Speaker John Boehner (R-Ohio). The Speaker has pledged not to engage in one-on-one negotiations with Obama, though it remains to be seen how a deal can be reached without the two leaders being on the same page. GOP lawmakers point out Boehner would rather watch the Senate work out a deal that can pass in the upper chamber instead of sticking his neck out on behalf of an unruly conference; Boehner confidants say the Speaker felt burned by Obama in the summer of 2011. The feeling is mutual: Obama that summer said that Boehner left him at the altar — twice.

• Vice President Biden. Biden has served as a key asset to Obama, especially when dealing with Congress. He has strong relationships with Republican and Democratic lawmakers and a history of dealmaking in the Senate.
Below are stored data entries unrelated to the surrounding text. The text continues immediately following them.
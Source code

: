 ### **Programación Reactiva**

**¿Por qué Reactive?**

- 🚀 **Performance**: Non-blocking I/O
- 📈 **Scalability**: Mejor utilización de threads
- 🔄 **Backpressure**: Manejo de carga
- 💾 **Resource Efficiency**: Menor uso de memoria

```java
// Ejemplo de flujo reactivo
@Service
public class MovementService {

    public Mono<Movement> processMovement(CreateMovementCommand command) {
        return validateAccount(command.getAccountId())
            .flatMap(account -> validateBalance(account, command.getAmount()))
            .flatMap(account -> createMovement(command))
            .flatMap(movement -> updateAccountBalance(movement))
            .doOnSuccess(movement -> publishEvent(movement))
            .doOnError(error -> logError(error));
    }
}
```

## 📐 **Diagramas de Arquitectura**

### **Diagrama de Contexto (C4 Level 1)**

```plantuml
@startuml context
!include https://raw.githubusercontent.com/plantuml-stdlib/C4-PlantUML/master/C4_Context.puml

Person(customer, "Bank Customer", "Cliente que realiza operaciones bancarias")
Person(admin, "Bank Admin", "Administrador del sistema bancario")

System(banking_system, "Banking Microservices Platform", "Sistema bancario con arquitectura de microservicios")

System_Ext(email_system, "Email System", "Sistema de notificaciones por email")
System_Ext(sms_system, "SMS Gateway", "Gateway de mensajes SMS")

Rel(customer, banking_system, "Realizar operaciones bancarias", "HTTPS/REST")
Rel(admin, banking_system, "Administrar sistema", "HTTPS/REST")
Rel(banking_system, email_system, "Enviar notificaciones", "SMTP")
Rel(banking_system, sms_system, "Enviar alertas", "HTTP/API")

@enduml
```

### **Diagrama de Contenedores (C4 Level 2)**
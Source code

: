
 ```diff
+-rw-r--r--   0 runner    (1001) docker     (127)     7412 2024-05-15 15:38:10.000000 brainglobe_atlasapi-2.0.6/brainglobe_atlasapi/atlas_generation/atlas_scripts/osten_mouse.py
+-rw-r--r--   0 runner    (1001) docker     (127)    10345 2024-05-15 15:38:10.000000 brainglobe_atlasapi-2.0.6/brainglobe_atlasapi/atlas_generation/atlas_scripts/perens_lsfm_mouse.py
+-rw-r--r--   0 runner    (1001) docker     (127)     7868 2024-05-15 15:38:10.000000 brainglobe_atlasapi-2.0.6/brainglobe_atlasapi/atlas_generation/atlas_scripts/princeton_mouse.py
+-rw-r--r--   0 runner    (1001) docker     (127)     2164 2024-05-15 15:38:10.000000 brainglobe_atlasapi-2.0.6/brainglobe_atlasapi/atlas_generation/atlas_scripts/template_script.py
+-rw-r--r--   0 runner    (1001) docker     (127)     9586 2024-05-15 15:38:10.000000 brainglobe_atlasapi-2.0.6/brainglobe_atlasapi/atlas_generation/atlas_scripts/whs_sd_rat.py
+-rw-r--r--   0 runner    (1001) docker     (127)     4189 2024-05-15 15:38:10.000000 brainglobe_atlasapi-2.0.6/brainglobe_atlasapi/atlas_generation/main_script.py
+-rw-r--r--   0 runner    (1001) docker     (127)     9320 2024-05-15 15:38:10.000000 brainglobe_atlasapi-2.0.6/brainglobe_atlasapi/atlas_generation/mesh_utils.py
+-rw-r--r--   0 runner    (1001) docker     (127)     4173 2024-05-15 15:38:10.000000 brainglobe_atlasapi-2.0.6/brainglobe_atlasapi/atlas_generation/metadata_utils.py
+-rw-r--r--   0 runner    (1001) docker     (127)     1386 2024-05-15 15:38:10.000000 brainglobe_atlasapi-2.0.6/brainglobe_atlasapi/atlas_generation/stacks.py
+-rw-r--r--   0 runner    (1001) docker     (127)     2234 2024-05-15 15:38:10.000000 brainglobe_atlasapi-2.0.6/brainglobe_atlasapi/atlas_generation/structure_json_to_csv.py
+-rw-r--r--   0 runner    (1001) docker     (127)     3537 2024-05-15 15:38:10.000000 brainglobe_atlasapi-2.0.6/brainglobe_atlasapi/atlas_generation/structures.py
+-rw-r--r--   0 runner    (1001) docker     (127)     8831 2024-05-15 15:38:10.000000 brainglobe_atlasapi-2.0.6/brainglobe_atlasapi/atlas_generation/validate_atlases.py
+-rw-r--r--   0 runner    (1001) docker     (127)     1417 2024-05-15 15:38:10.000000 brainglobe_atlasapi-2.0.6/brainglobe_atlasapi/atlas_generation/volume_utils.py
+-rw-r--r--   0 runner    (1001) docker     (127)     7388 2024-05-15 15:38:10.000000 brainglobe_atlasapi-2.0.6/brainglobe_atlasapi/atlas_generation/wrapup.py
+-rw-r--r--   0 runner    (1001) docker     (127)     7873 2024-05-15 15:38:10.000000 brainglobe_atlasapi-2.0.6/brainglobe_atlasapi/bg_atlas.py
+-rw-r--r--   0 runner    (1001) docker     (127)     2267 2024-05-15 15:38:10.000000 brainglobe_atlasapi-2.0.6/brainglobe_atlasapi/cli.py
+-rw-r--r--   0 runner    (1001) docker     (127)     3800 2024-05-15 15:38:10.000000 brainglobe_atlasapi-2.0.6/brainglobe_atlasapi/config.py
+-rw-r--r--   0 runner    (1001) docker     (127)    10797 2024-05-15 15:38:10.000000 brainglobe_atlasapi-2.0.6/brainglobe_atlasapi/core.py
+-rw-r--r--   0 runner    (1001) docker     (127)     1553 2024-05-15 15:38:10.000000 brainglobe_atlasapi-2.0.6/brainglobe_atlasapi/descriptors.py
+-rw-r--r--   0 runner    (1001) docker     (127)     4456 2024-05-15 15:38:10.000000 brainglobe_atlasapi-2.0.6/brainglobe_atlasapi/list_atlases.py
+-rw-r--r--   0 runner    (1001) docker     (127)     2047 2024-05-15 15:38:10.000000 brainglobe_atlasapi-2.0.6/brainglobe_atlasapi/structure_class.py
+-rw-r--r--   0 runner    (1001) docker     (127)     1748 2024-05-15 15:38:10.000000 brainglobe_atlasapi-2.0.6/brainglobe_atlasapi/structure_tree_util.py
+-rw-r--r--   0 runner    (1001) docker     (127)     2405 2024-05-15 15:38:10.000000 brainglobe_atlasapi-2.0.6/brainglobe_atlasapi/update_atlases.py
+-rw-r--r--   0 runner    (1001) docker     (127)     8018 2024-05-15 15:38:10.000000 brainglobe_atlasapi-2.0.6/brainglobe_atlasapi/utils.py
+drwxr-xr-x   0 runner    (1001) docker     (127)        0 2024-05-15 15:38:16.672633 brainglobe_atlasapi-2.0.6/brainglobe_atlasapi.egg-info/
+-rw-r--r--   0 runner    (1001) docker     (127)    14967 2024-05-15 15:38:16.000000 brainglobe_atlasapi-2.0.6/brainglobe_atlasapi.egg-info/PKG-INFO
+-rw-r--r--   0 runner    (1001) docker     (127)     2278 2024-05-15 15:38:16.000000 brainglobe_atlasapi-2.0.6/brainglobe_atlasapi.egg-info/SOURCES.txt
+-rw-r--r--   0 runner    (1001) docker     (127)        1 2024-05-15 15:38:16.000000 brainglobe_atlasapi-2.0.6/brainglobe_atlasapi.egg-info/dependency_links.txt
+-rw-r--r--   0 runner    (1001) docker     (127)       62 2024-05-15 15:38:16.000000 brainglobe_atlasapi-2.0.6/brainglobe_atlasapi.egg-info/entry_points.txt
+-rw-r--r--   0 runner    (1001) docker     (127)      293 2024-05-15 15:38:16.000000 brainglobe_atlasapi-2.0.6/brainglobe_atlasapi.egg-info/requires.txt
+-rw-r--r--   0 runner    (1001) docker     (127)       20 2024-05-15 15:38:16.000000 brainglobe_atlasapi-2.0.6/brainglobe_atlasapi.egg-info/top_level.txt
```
He helped cut a delicate deal on the “fiscal cliff” late last year.

• Senate Minority Leader Mitch McConnell (R-Ky.). The top-ranking Senate Republican, whose top political goal in 2012 was to deny Obama a second term, is up for reelection in the Blue Grass State next year. McConnell worked with Biden on the fiscal-cliff agreement, though it remains to be seen if he will put his fingerprints on the debt-ceiling legislation. 

• Senate Majority Leader Harry Reid (D-Nev.). Reid complained to senior White House officials about not being in the loop during the 2011 debt fight. That is highly unlikely to happen again — Reid figures to be a major player this time around, though he will also have to protect his red-state Democrats who are up for reelection in 2014. The Nevada Democrat also has to watch his left flank. Right after the election, Reid said, “We are not going to mess with Social Security.” Months later, Obama included a Social Security fix in his new budget as an olive branch to Republicans.

 • House Minority Leader Nancy Pelosi (D-Calif.). The liberal Democratic House leader will be certain to represent the interests of the left-wing elements of her minority caucus in the House, who insist on little to no changes to entitlement programs. Pelosi has clout in the debt discussions because controversial fiscal bills usually require support from Republicans and Democrats to pass the House.

• House Ways and Means Committee Chairman Dave Camp (R-Mich.). The head of the powerful tax-writing committee has made a determined effort of moving full-blown tax reform through the House this year. Camp has held numerous bipartisan discussion sessions with Ways and Means Committee members and has started briefing the GOP rank and file on possible reform plans. On a party-line vote last month, the panel passed a bill that would prioritize which debts to pay off. But, Camp would like to pass a much larger tax reform overhaul that could serve as a vehicle for a “grand bargain” to tackle the debt limit, deficit and debt reduction this year. The chances of that, however, are small.

• Senate Finance Committee Chairman Max Baucus (D-Mont.). The six-term Democratic Montana senator opted against running for reelection in 2014, which might help the chances of tax reform. Baucus has formed a close bond with Camp, who wants to move a “revenue neutral” measure. Democratic leaders in the House and Senate want to reduce the deficit by closing tax loopholes. Baucus has recently clashed with Reid on an online sales tax bill, and it’s unclear how much power the retiring senator will have when debt limit talks heat up.

• House Majority Leader Eric Cantor (R-Va.). The No. 2-ranked House GOP lawmaker clashed with Boehner during the 2011 talks and split with the Speaker on the fiscal-cliff bill. Unity in the House GOP Conference has increased in recent months, though it remains fragile. Boehner and Cantor both strongly oppose a “clean” debt-ceiling increase favored by the president. Biden, meanwhile, enjoys working with Cantor, and that relationship could be key later this year.

• Treasury Secretary Jack Lew. Boehner didn’t like working with Lew in the 2011 talks, preferring to negotiate with then-Treasury Secretary Timothy Geithner. According to Bob Woodward’s book The Price of Politics, Boehner found Lew to be “disrespectful and dismissive.” Lew has struck many bipartisan deals in both the Clinton and Obama administrations, but forging a debt-limit pact is his biggest challenge this year.